Personal information
- Full name: Yekaterina Sadovnik
- National team: Kazakhstan
- Born: 25 September 1986 (age 39) Pavlodar, Kazakh SSR, Soviet Union
- Height: 1.83 m (6 ft 0 in)
- Weight: 69 kg (152 lb)

Sport
- Sport: Swimming
- Strokes: Breaststroke

= Yekaterina Sadovnik =

Kazakhstani swimmer

Yekaterina Sadovnik (Екатерина Владимировна Садовник (Дубицкая); born September 25, 1986, in Pavlodar) is a Kazakhstani swimmer, who specialized in breaststroke events. She represented her nation Kazakhstan at the 2008 Summer Olympics, and has claimed multiple national championship titles in the sprint breaststroke double (both 50 and 100 m).

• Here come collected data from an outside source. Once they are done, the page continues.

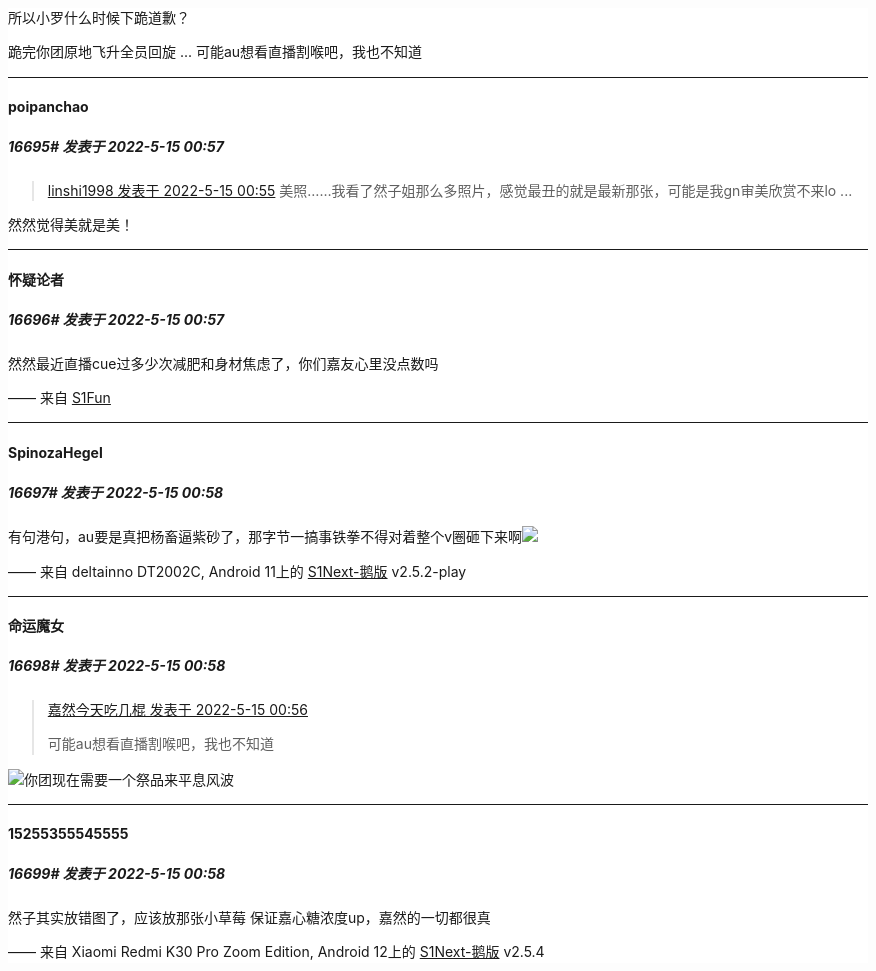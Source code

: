 所以小罗什么时候下跪道歉？

跪完你团原地飞升全员回旋 ...</blockquote>
可能au想看直播割喉吧，我也不知道

*****

####  poipanchao  
##### 16695#       发表于 2022-5-15 00:57

<blockquote><a href="httphttps://bbs.saraba1st.com/2b/forum.php?mod=redirect&amp;goto=findpost&amp;pid=55845269&amp;ptid=2068882" target="_blank">linshi1998 发表于 2022-5-15 00:55</a>
美照……我看了然子姐那么多照片，感觉最丑的就是最新那张，可能是我gn审美欣赏不来lo ...</blockquote>
然然觉得美就是美！

*****

####  怀疑论者  
##### 16696#       发表于 2022-5-15 00:57

然然最近直播cue过多少次减肥和身材焦虑了，你们嘉友心里没点数吗

—— 来自 [S1Fun](https://s1fun.koalcat.com)

*****

####  SpinozaHegel  
##### 16697#       发表于 2022-5-15 00:58

有句港句，au要是真把杨畜逼紫砂了，那字节一搞事铁拳不得对着整个v圈砸下来啊<img src="https://static.saraba1st.com/image/smiley/face2017/027.png" referrerpolicy="no-referrer">

—— 来自 deltainno DT2002C, Android 11上的 [S1Next-鹅版](https://github.com/ykrank/S1-Next/releases) v2.5.2-play

*****

####  命运魔女  
##### 16698#       发表于 2022-5-15 00:58

<blockquote><a href="httphttps://bbs.saraba1st.com/2b/forum.php?mod=redirect&amp;goto=findpost&amp;pid=55845280&amp;ptid=2068882" target="_blank">嘉然今天吃几棍 发表于 2022-5-15 00:56</a>

可能au想看直播割喉吧，我也不知道</blockquote>
<img src="https://static.saraba1st.com/image/smiley/face2017/002.png" referrerpolicy="no-referrer">你团现在需要一个祭品来平息风波

*****

####  15255355545555  
##### 16699#       发表于 2022-5-15 00:58

然子其实放错图了，应该放那张小草莓
保证嘉心糖浓度up，嘉然的一切都很真

—— 来自 Xiaomi Redmi K30 Pro Zoom Edition, Android 12上的 [S1Next-鹅版](https://github.com/ykrank/S1-Next/releases) v2.5.4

Sadovnik competed for the Kazakh swimming team in the women's 100 m breaststroke at the 2008 Summer Olympics in Beijing. She scored a solid 1:11.39 to slide under the FINA B-cut (1:11.43) by four hundredths of a second (0.04) at the Kazakhstan Open Championships three months earlier in Almaty. Sadovnik powered home on the final stretch to touch the wall first over Peru's two-time Olympian Valeria Silva by about a half-body length in heat two with a lifetime best of 1:11.14. Sadovnik failed to advance to the semifinals, as she placed thirty-fourth out of forty-nine swimmers in the prelims.